O fato de não ser um escritor muito mencionado e estudado em meios acadêmicos reflete aspectos da vida do escritor. Os seus livros basicamente expressam as experiências pessoais do escritor e se inspiram em sua vida aventureira e errante, mais do que da leitura de livros – a despeito de ainda criança, ter lido José de Alencar, José Lins do Rego e Graciliano Ramos, e obras estrangeiras as de Alexandre Dumas.

 

De família pobre, nosso escritor mudou-se para a casa de parentes em Natal/RN, onde foi matriculado num seminário. Bom aluno de português e literatura, mal aluno de matemática e ausente frequentemente das aulas que matava para nadar nas águas do cais do porto.

 

A personalidade inquieta de Vasconcellos o fez voltar para o Rio de Janeiro pouco após se formar no seminário, a bordo de um navio cargueiro e portando uma simples maleta.

 

Desde o Rio de Janeiro, iniciou sua peregrinação pelo Brasil. Foi treinador de boxe e entregador de bananas na então capital do país; pescador no litoral fluminense; professor primário num núcleo de pescadores de Recife; garçom em São Paulo, etc. etc.

 

Uma vez ao ano, partia para excursões para o Brasil profundo, onde entrava em contato com populações indígenas, dando ensejo e inspiração para livros como “Rosinha Minha Canoa” (1962) e “O Garanhão das Praias” (1964), ambas obras que se passam na região do Araguaia.

 

Esportista desde a infância (gostava particularmente da natação) representou papel de galã em filmes e novelas.

 

Ou seja, José Mauro apenas não alcançou projeção, sintomaticamente, na academia. Seu espírito livre não era compatível com aquele mundo, sendo, para todos os efeitos, um homem simples, cujos romances foram populares, tanto no seu objeto quanto no alcance do público.

 

Na sua vida, a aversão ao mundo enclausurado da academia se deu ainda jovem, quando abandonou o curso de medicina em Natal, já no segundo ano, para viajar pelo país.

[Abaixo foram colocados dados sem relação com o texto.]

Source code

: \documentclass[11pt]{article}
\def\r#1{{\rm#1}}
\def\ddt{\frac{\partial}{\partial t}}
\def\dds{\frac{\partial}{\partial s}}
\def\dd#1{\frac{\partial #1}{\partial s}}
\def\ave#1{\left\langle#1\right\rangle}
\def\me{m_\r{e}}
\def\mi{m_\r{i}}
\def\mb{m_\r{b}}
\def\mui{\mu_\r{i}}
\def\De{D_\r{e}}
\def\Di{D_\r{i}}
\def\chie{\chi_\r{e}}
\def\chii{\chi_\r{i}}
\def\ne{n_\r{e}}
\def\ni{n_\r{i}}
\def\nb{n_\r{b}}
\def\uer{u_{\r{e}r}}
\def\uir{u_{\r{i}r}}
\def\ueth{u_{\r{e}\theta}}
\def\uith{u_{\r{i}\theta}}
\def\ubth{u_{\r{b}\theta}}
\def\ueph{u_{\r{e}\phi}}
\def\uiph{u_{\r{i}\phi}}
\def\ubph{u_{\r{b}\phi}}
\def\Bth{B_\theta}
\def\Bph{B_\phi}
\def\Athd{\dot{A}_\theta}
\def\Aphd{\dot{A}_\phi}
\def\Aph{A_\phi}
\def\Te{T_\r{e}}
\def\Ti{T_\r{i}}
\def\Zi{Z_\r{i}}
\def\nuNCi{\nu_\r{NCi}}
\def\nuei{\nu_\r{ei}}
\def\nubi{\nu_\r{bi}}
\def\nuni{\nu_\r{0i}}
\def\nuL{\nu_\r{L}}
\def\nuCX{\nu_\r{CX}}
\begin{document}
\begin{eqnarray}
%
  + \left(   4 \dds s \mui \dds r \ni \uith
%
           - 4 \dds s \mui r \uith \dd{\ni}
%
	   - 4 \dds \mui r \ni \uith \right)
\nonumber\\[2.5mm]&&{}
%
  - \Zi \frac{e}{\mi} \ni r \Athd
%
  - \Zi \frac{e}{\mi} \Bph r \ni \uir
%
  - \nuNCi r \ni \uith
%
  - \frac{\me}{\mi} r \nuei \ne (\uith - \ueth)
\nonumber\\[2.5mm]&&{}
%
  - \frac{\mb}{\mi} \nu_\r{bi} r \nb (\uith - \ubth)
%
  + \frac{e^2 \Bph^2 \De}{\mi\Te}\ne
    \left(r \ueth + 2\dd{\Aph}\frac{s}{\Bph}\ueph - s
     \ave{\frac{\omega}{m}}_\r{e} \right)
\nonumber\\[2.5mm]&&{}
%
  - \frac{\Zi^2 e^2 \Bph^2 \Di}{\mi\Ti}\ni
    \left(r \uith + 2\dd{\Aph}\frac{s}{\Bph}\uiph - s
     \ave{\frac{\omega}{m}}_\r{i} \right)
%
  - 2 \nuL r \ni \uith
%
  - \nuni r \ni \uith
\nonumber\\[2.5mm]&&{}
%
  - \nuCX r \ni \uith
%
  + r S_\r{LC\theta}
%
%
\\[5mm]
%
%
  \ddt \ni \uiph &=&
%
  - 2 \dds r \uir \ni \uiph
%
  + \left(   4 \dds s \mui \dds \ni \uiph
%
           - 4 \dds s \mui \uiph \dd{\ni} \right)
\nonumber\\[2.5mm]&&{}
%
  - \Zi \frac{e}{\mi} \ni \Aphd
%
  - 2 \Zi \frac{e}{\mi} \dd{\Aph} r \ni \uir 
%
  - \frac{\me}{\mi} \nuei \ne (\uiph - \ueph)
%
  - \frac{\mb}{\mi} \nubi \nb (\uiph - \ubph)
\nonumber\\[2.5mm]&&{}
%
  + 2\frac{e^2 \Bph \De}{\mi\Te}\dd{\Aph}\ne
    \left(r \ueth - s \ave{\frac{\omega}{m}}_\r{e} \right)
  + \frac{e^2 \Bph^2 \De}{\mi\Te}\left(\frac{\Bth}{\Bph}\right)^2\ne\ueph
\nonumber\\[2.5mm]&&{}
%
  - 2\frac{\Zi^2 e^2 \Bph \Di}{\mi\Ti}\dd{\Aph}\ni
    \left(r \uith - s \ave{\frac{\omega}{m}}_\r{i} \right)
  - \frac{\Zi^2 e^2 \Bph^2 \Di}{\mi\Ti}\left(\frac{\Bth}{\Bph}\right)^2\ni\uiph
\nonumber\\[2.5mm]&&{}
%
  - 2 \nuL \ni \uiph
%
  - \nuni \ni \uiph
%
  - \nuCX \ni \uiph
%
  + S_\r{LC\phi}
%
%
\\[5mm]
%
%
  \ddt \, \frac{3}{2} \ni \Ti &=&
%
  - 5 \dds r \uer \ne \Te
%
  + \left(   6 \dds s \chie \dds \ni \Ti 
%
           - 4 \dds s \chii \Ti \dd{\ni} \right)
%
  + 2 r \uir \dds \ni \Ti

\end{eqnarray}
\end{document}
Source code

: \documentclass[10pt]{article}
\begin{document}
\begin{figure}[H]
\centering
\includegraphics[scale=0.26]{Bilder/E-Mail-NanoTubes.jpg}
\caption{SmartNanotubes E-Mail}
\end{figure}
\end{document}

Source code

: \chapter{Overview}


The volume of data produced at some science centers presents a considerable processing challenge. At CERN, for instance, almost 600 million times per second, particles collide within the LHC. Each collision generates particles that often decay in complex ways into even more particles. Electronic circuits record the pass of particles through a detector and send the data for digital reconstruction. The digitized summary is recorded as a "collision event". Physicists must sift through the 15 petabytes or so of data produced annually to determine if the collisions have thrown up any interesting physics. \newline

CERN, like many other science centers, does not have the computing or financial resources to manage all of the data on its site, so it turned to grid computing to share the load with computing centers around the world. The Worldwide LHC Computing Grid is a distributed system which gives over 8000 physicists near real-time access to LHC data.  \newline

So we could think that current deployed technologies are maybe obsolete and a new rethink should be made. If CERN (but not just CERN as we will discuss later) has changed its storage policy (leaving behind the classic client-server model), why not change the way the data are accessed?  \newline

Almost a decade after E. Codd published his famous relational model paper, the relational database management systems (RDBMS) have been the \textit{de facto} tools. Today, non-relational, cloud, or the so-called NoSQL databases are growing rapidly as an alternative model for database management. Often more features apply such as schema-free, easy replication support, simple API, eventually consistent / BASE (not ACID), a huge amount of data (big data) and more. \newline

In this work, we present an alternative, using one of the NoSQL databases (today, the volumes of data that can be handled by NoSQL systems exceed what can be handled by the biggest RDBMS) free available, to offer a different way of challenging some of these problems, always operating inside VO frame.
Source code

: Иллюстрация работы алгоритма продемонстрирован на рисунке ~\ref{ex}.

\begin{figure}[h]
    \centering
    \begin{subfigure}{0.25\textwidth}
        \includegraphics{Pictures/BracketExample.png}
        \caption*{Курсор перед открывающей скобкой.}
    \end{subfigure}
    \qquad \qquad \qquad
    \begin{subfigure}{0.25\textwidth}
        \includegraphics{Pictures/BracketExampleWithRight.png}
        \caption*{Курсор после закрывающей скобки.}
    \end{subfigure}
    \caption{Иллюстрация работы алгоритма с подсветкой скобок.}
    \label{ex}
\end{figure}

Consta que na década de 1940, ganhou uma bolsa de estudos na Espanha, onde frequentou aulas por duas semanas, para depois, largar tudo e viajar pela Europa.


VAMOS AQUECER O SOL 


 



“Vamos Aquecer o Sol” (1974) é a continuação da descrição da infância do escritor, iniciada no mencionado “Meu Pé de Laranja Lima”. Os dois livros formam uma unidade, com a narrativa em primeira pessoa de “Zezé” (ou seja, José Mauro), desde sua infância de penúria material no Rio de Janeiro até a sua adolescência em Natal/RN, quando residiu na casa de um padrinho severo e pouco amoroso.

 

Zezé, quando morava no Rio de Janeiro, vivia em condição de pobreza ao ponto de sua família não ter condições de lhe comprar um presente de natal. A pobreza era agravada pela violência dos adultos, apenas atenuada pela amizade do português Manuel Valadares, que ensinara o protagonista que “uma vida sem ternura não vale a pena de ser vivida”. Esta dura realidade também era mitigada através da imaginação, das fantasias e do mundo lúdico das crianças, que são capazes de brincar dialogando com seres inanimados, do Pé de Laranja Lima, ao passarinho que vive no coração do menino, passando pelo piano chamado “João”.

 

A continuação da vida de Zezé se dá no livro “Vamos Aquecer o Sol”, quando a criança já tem 11 anos de idade e abandona a vida relativamente livre e desregrada do RJ para ser obrigado a se matricular num seminário em Natal, além de ser compelido a passar horas a fio estudando piano, sob a vigilância permanente de sua madrinha, atividade que era odiada pelo menino.

 

Enquanto antes podia brincar na rua, subir em goiabeiras e atanazar vizinhos, era agora obrigado a viver uma rígida rotina imposta por adultos pouco afetuosos – situação provisória, em todo o caso, já que Zezé frequentemente consegue burlar as regras impostas, para matar aula, ir para o cinema escondido, roubar frutas do vizinho e fazer reinações na escola, acarretando punições frequentes.

 

Uma certa nostalgia dá o tom da história à medida que a criança vai crescendo. O sapo cururu que mora no coração do menino serve para estimulá-la a criar confiança em si e coragem para, depois de cumprir a sua missão, deixar Zezé seguir sozinho. Maurice Chavalier, artista de cinema que povoa o mundo de imaginação do protagonista, suscita uma ternura paterna ausente na vida real, deixando de se fazer presente quando a criança passa para a adolescência e descobre o amor. Ao crescer, estes entes fantásticos irão abandonar o imaginário da criança, que passa a ter que confrontar o mundo real, mantendo, por outro lado, alguma saudade de seu passado de criança. Daí o tom nostálgico daquele que gradualmente vai deixando o mundo infantil.

 

“Aquecer o Sol” significava a possibilidade de iluminar a alma, não a deixar triste como um dia nublado de chuva. Uma habilidade tão simples e fácil de ser executada na infância e completamente desaprendida na vida adulta.   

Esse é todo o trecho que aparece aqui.